Take 1 bar from Room 1, 2 from Room 2, 3 from Room 3, 5 from Room 4, 8 from Room 5, 13 from Room 6 and 21 from Room 7 (53 bars total). NB: This is the Fibonacci sequence.

Let W = total weight of the bars, and Wm = 477 (the minimum weight 53 * 9)

W - Wm = Wx, or the Excess Weight.

Solve for Wx such that Wx = the sum of 4 of the terms 1,2,3,5,8,13,21. There is only one answer. E.g. if Wx = 35, we determine by iterative search that 1,5,8 & 21 are the four terms.

You can generate a number in "Fibonarry" - like binary, but with each digit representing a term (R -> L) in the Fibonacci sequence instead of the function x = 2^n e.g. as follows:

(21) (13) ( 8) ( 5) ( 3) ( 2) ( 1)
1011001

This number shows us that in this case Rooms 1, 4, 5 & 7 contain gold bars, whereas Rooms 2, 3 & 6 contain fake bars.

With one weighing of 53 bars we have reached the most efficient solution.

The reason why this is the most economical answer is because the Fibonacci sequence is the lowest exponential sequence composed of whole numbers. An exponential sequence is what we need to use here to avoid the addition problem inherent in arithmetic sequences.

Because F(x) = F(x-1) + F(x-2), you don't have the problem as in the arithmetic sequence (1,2,3,4,5,6,7) where for instance the 4th & 5th terms are equal to the 3rd & 6th terms. As others have suggested, the binary sequence would work just fine but it is not quite as efficient.

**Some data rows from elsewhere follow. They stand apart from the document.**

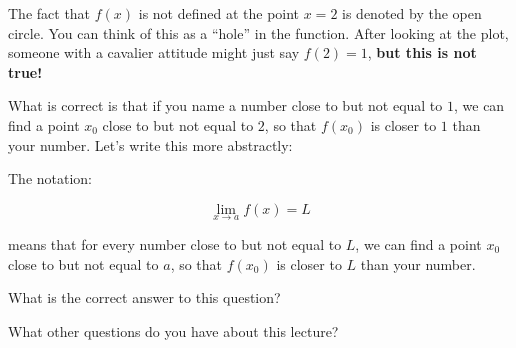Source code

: \documentclass{ximera}
\begin{document}
The fact that $f(x)$ is not defined at the point $x=2$ is denoted by
the open circle. You can think of this as a ``hole'' in the
function. After looking at the plot, someone with a cavalier attitude
might just say $f(2) = 1$, \textbf{but this is not true!}

What is correct is that if you name a number close to but not equal to
$1$, we can find a point $x_0$ close to but not equal to $2$, so that
$f(x_0)$ is closer to $1$ than your number. Let's write this more
abstractly:

\begin{definition}
The notation:

\[
\lim_{x\to a} f(x) = L
\]

means that for every number close to but not equal to $L$, we can find
a point $x_0$ close to but not equal to $a$, so that $f(x_0)$ is
closer to $L$ than your number.
\end{definition}




\begin{question}
  What is the correct answer to this question?

  \begin{solution}
    \begin{multiple-choice}
    \end{multiple-choice}  
  \end{solution}
\end{question}

What other questions do you have about this lecture?
\begin{free-response}
\end{free-response}
\end{document}
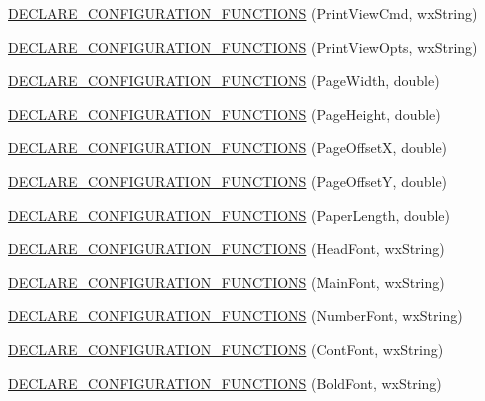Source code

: \begin{DoxyCompactItemize}
\item 
\hyperlink{a00191_ab984ae44fe8470bf74213b129de057db}{D\-E\-C\-L\-A\-R\-E\-\_\-\-C\-O\-N\-F\-I\-G\-U\-R\-A\-T\-I\-O\-N\-\_\-\-F\-U\-N\-C\-T\-I\-O\-N\-S} (Print\-View\-Cmd, wx\-String)
\item 
\hyperlink{a00191_a7d720676ba7aa1410cb2332e177e7fe8}{D\-E\-C\-L\-A\-R\-E\-\_\-\-C\-O\-N\-F\-I\-G\-U\-R\-A\-T\-I\-O\-N\-\_\-\-F\-U\-N\-C\-T\-I\-O\-N\-S} (Print\-View\-Opts, wx\-String)
\item 
\hyperlink{a00191_a382b534f64ba5980434fa1cf6782a52c}{D\-E\-C\-L\-A\-R\-E\-\_\-\-C\-O\-N\-F\-I\-G\-U\-R\-A\-T\-I\-O\-N\-\_\-\-F\-U\-N\-C\-T\-I\-O\-N\-S} (Page\-Width, double)
\item 
\hyperlink{a00191_a9cfe786f79f767381eb577b7aba9c396}{D\-E\-C\-L\-A\-R\-E\-\_\-\-C\-O\-N\-F\-I\-G\-U\-R\-A\-T\-I\-O\-N\-\_\-\-F\-U\-N\-C\-T\-I\-O\-N\-S} (Page\-Height, double)
\item 
\hyperlink{a00191_ae665601134591aa3b6acb6257325befc}{D\-E\-C\-L\-A\-R\-E\-\_\-\-C\-O\-N\-F\-I\-G\-U\-R\-A\-T\-I\-O\-N\-\_\-\-F\-U\-N\-C\-T\-I\-O\-N\-S} (Page\-Offset\-X, double)
\item 
\hyperlink{a00191_aae35708cccc3c372ada386c35afc2269}{D\-E\-C\-L\-A\-R\-E\-\_\-\-C\-O\-N\-F\-I\-G\-U\-R\-A\-T\-I\-O\-N\-\_\-\-F\-U\-N\-C\-T\-I\-O\-N\-S} (Page\-Offset\-Y, double)
\item 
\hyperlink{a00191_a9511d7e9432cb181ae1603dc621ceb4a}{D\-E\-C\-L\-A\-R\-E\-\_\-\-C\-O\-N\-F\-I\-G\-U\-R\-A\-T\-I\-O\-N\-\_\-\-F\-U\-N\-C\-T\-I\-O\-N\-S} (Paper\-Length, double)
\item 
\hyperlink{a00191_af8dba43abfa69b93ebac3efa7fc1ea5f}{D\-E\-C\-L\-A\-R\-E\-\_\-\-C\-O\-N\-F\-I\-G\-U\-R\-A\-T\-I\-O\-N\-\_\-\-F\-U\-N\-C\-T\-I\-O\-N\-S} (Head\-Font, wx\-String)
\item 
\hyperlink{a00191_a232a13858e17ee4f91d7e1d80cd2bc9a}{D\-E\-C\-L\-A\-R\-E\-\_\-\-C\-O\-N\-F\-I\-G\-U\-R\-A\-T\-I\-O\-N\-\_\-\-F\-U\-N\-C\-T\-I\-O\-N\-S} (Main\-Font, wx\-String)
\item 
\hyperlink{a00191_a6cdcd96f15861b7998409f0b55ea2202}{D\-E\-C\-L\-A\-R\-E\-\_\-\-C\-O\-N\-F\-I\-G\-U\-R\-A\-T\-I\-O\-N\-\_\-\-F\-U\-N\-C\-T\-I\-O\-N\-S} (Number\-Font, wx\-String)
\item 
\hyperlink{a00191_a90c9add8326d4716091beb181b400017}{D\-E\-C\-L\-A\-R\-E\-\_\-\-C\-O\-N\-F\-I\-G\-U\-R\-A\-T\-I\-O\-N\-\_\-\-F\-U\-N\-C\-T\-I\-O\-N\-S} (Cont\-Font, wx\-String)
\item 
\hyperlink{a00191_ae45a1dcd3188f0d7b6ca11bfe12ad058}{D\-E\-C\-L\-A\-R\-E\-\_\-\-C\-O\-N\-F\-I\-G\-U\-R\-A\-T\-I\-O\-N\-\_\-\-F\-U\-N\-C\-T\-I\-O\-N\-S} (Bold\-Font, wx\-String)

\end{DoxyCompactItemize}
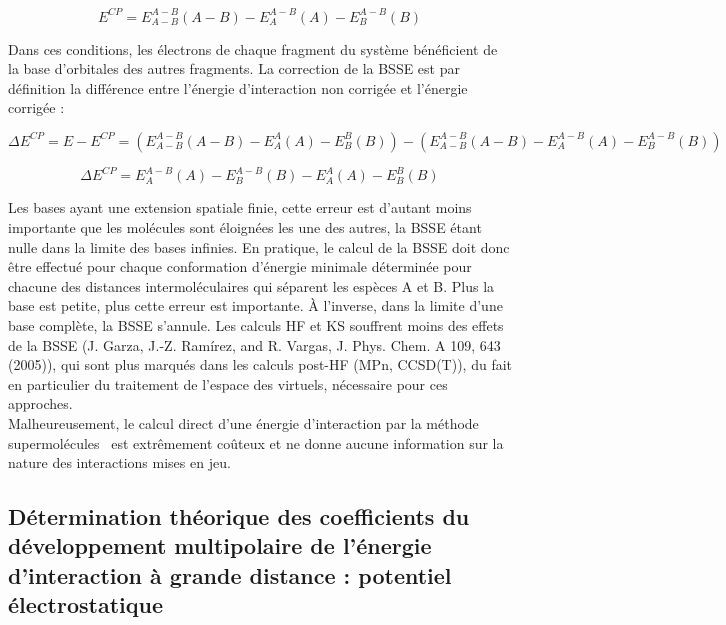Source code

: \documentclass[12pt,a4paper]{book}
\begin{document}
	\begin{equation}
	E^{CP} = E_{A-B}^{A-B}(A-B) - E_{A}^{A-B}(A) - E_{B}^{A-B}(B)
	\end{equation}
	
	Dans ces conditions, les électrons de chaque fragment du système bénéficient de la base d'orbitales des autres fragments. La correction de la BSSE est par définition la différence entre l'énergie d'interaction non corrigée et l'énergie corrigée :
	
	\begin{equation}
	\Delta E^{CP} = E - E^{CP} = (E_{A-B}^{A-B}(A-B) - E_{A}^{A}(A) - E_{B}^{B}(B)) - (E_{A-B}^{A-B}(A-B) - E_{A}^{A-B}(A) - E_{B}^{A-B}(B))
	\end{equation}
	
	\begin{equation}
	\Delta E^{CP} =  E_{A}^{A-B}(A) - E_{B}^{A-B}(B) - E_{A}^{A}(A) - E_{B}^{B}(B)
	\end{equation}
	
	Les bases ayant une extension spatiale finie, cette erreur est d'autant moins importante que les molécules sont éloignées les une des autres, la BSSE étant nulle dans la limite des bases infinies. En pratique, le calcul de la BSSE doit donc être effectué pour chaque conformation d’énergie minimale déterminée pour chacune des distances intermoléculaires qui séparent les espèces A et B. Plus la base est petite, plus cette erreur est importante. À l'inverse, dans la limite d’une base complète, la BSSE s’annule.
	Les calculs HF et KS souffrent moins des effets de la BSSE (J. Garza, J.-Z. Ramírez, and R. Vargas, J. Phys. Chem. A 109, 643 (2005)), qui sont plus marqués dans les calculs post-HF (MPn, CCSD(T)), du fait en particulier du traitement de l’espace des virtuels, nécessaire pour ces approches.\\
	
	
	Malheureusement, le calcul direct d’une énergie d’interaction par la méthode \og supermolécules \fg{} est extrêmement coûteux et ne donne aucune information sur la nature des interactions mises en jeu.\\
	
	\subsection{Détermination théorique des coefficients du développement multipolaire de l’énergie d'interaction à grande distance : potentiel électrostatique}
	
\end{document}
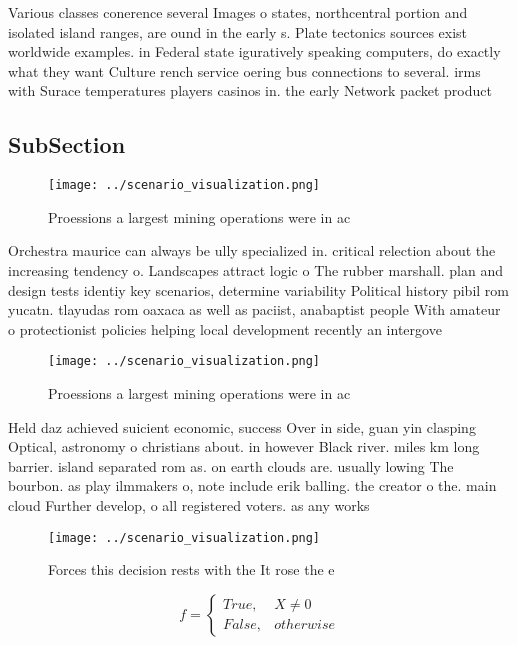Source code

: \documentclass[a4paper]{article}
\begin{document}
Various classes conerence several Images o states, northcentral portion and isolated island ranges, are ound in the early s. Plate tectonics sources exist worldwide examples. in Federal state iguratively speaking computers, do exactly what they want Culture rench service oering bus connections to several. irms with Surace temperatures players casinos in. the early Network packet product

\subsection{SubSection}

\begin{figure}
\centering
\texttt{[image: ../scenario\_visualization.png]}
\caption{Proessions a largest mining operations were in ac
}
\end{figure}
 
Orchestra maurice can always be ully specialized in. critical relection about the increasing tendency o. Landscapes attract logic o The rubber marshall. plan and design tests identiy key scenarios, determine variability Political history pibil rom yucatn. tlayudas rom oaxaca as well as paciist, anabaptist people With amateur o protectionist policies helping local development recently an intergove

\begin{figure}
\centering
\texttt{[image: ../scenario\_visualization.png]}
\caption{Proessions a largest mining operations were in ac
}
\end{figure}
 
Held daz achieved suicient economic, success Over in side, guan yin clasping Optical, astronomy o christians about. in however Black river. miles km long barrier. island separated rom as. on earth clouds are. usually lowing The bourbon. as play ilmmakers o, note include erik balling. the creator o the. main cloud Further develop, o all registered voters. as any works

\begin{figure}
\centering
\texttt{[image: ../scenario\_visualization.png]}
\caption{Forces this decision rests with the It rose the e
}
\end{figure}
 
\begin{equation}   f =
\begin{cases} True, & X \neq 0\\
False, & otherwise
\end{cases}
\end{equation}
\end{document}
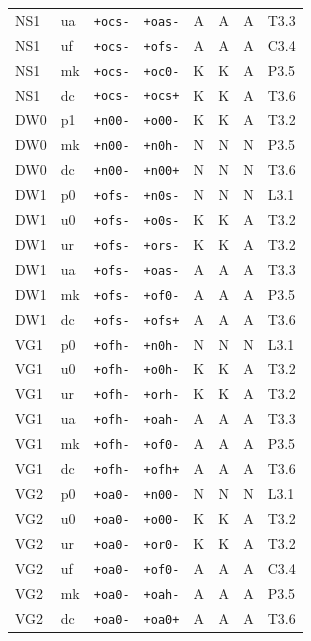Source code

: {\begin{longtable}{@{}llllcccl@{}}
NS1 & ua & \texttt{+ocs-} & \texttt{+oas-} & A & A & A & T3.3 \\
NS1 & uf & \texttt{+ocs-} & \texttt{+ofs-} & A & A & A & C3.4 \\
NS1 & mk & \texttt{+ocs-} & \texttt{+oc0-} & K & K & A & P3.5 \\
NS1 & dc & \texttt{+ocs-} & \texttt{+ocs+} & K & K & A & T3.6 \\
DW0 & p1 & \texttt{+n00-} & \texttt{+o00-} & K & K & A & T3.2 \\
DW0 & mk & \texttt{+n00-} & \texttt{+n0h-} & N & N & N & P3.5 \\
DW0 & dc & \texttt{+n00-} & \texttt{+n00+} & N & N & N & T3.6 \\
DW1 & p0 & \texttt{+ofs-} & \texttt{+n0s-} & N & N & N & L3.1 \\
DW1 & u0 & \texttt{+ofs-} & \texttt{+o0s-} & K & K & A & T3.2 \\
DW1 & ur & \texttt{+ofs-} & \texttt{+ors-} & K & K & A & T3.2 \\
DW1 & ua & \texttt{+ofs-} & \texttt{+oas-} & A & A & A & T3.3 \\
DW1 & mk & \texttt{+ofs-} & \texttt{+of0-} & A & A & A & P3.5 \\
DW1 & dc & \texttt{+ofs-} & \texttt{+ofs+} & A & A & A & T3.6 \\
VG1 & p0 & \texttt{+ofh-} & \texttt{+n0h-} & N & N & N & L3.1 \\
VG1 & u0 & \texttt{+ofh-} & \texttt{+o0h-} & K & K & A & T3.2 \\
VG1 & ur & \texttt{+ofh-} & \texttt{+orh-} & K & K & A & T3.2 \\
VG1 & ua & \texttt{+ofh-} & \texttt{+oah-} & A & A & A & T3.3 \\
VG1 & mk & \texttt{+ofh-} & \texttt{+of0-} & A & A & A & P3.5 \\
VG1 & dc & \texttt{+ofh-} & \texttt{+ofh+} & A & A & A & T3.6 \\
VG2 & p0 & \texttt{+oa0-} & \texttt{+n00-} & N & N & N & L3.1 \\
VG2 & u0 & \texttt{+oa0-} & \texttt{+o00-} & K & K & A & T3.2 \\
VG2 & ur & \texttt{+oa0-} & \texttt{+or0-} & K & K & A & T3.2 \\
VG2 & uf & \texttt{+oa0-} & \texttt{+of0-} & A & A & A & C3.4 \\
VG2 & mk & \texttt{+oa0-} & \texttt{+oah-} & A & A & A & P3.5 \\
VG2 & dc & \texttt{+oa0-} & \texttt{+oa0+} & A & A & A & T3.6 \\

\end{longtable}}
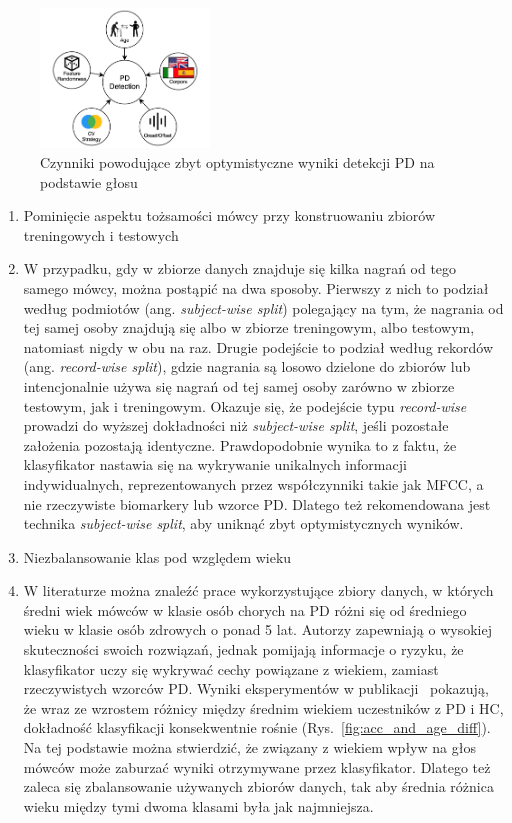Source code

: \begin{figure}[htbp]
	\centering
	\includegraphics[width=0.4\textwidth]{./img/influence_of_factors_on_PD_detection}
	\caption{Czynniki powodujące zbyt optymistyczne wyniki detekcji PD na podstawie głosu \cite {SustainedVowelsProblems}}
    \label{fig:factors_PD_detection}
\end{figure}


\begin{enumerate}[label={\alph*)}]
	\item Pominięcie aspektu tożsamości mówcy przy konstruowaniu zbiorów treningowych i testowych
	\item[] W przypadku, gdy w zbiorze danych znajduje się kilka nagrań od tego samego mówcy, można postąpić na dwa sposoby.
Pierwszy z nich to podział według podmiotów (ang. \emph{subject-wise split}) polegający na tym, że nagrania od tej samej
osoby znajdują się albo w zbiorze treningowym, albo testowym, natomiast nigdy w obu na raz.
Drugie podejście to podział według rekordów (ang. \emph{record-wise split}), gdzie nagrania są losowo dzielone do zbiorów
lub intencjonalnie używa się nagrań od tej samej osoby zarówno w zbiorze testowym, jak i treningowym.
Okazuje się, że podejście typu \emph{record-wise} prowadzi do wyższej dokładności niż \emph{subject-wise split}, jeśli pozostałe założenia pozostają identyczne.
Prawdopodobnie wynika to z faktu, że klasyfikator nastawia się na wykrywanie unikalnych informacji indywidualnych,
reprezentowanych przez współczynniki takie jak MFCC, a nie rzeczywiste biomarkery lub wzorce PD\@.
Dlatego też rekomendowana jest technika \emph{subject-wise split}, aby uniknąć zbyt optymistycznych wyników.

  	\item Niezbalansowanie klas pod względem wieku
	\item[] W literaturze można znaleźć prace wykorzystujące zbiory danych, w których średni wiek mówców
w klasie osób chorych na PD różni się od średniego wieku w klasie osób zdrowych o ponad 5 lat.
Autorzy zapewniają o wysokiej skuteczności swoich rozwiązań, jednak pomijają informacje o ryzyku, że klasyfikator
uczy się wykrywać cechy powiązane z wiekiem, zamiast rzeczywistych wzorców PD\@.
Wyniki eksperymentów w publikacji~\cite{SustainedVowelsProblems} pokazują, że wraz ze wzrostem różnicy między średnim wiekiem uczestników z PD i HC,
dokładność klasyfikacji konsekwentnie rośnie (Rys.~\ref{fig:acc_and_age_diff}).
Na tej podstawie można stwierdzić, że związany z wiekiem wpływ na głos mówców może zaburzać wyniki otrzymywane przez klasyfikator.
Dlatego też zaleca się zbalansowanie używanych zbiorów danych, tak aby średnia różnica wieku między tymi dwoma klasami była jak najmniejsza.



\end{enumerate}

The Fibonacci sequence has the special property of being both an arithmetic sequence and an exponential sequence (x to the power of the Golden Ratio, or approx. x^1.61, plus an error term). Lucky for us it kicks out whole numbers!

Don't know if I explained that well, but there it is!

Regards,


Joe

P.S. Would you kindly forward my gold bar reward by air mail - I could use it!

[mwf]

Sorry, we could not ship you your bar. After we took the corect number of bars from each of the vault and weighed them. We came out 24K short. Now the mathmaticans ran into a roadblock. Do they use 21+2+1 or 13+8+3 to get 24?

This should have been posted under the thread "Solid gold - not adequate for real life situations"

[Ghost Post]

The solution is to weigh together the bars in the following quantities:
Vault Bars
1 0
2 1
3 2
4 4
5 8
6 16
7 32

For a total of 63 bars.

This combination with give a unique weight value, where the weight difference can be used to determine which vaults have fake bars and which have real ones. It also minimizes the number of bars being weighed.

[QuikSand]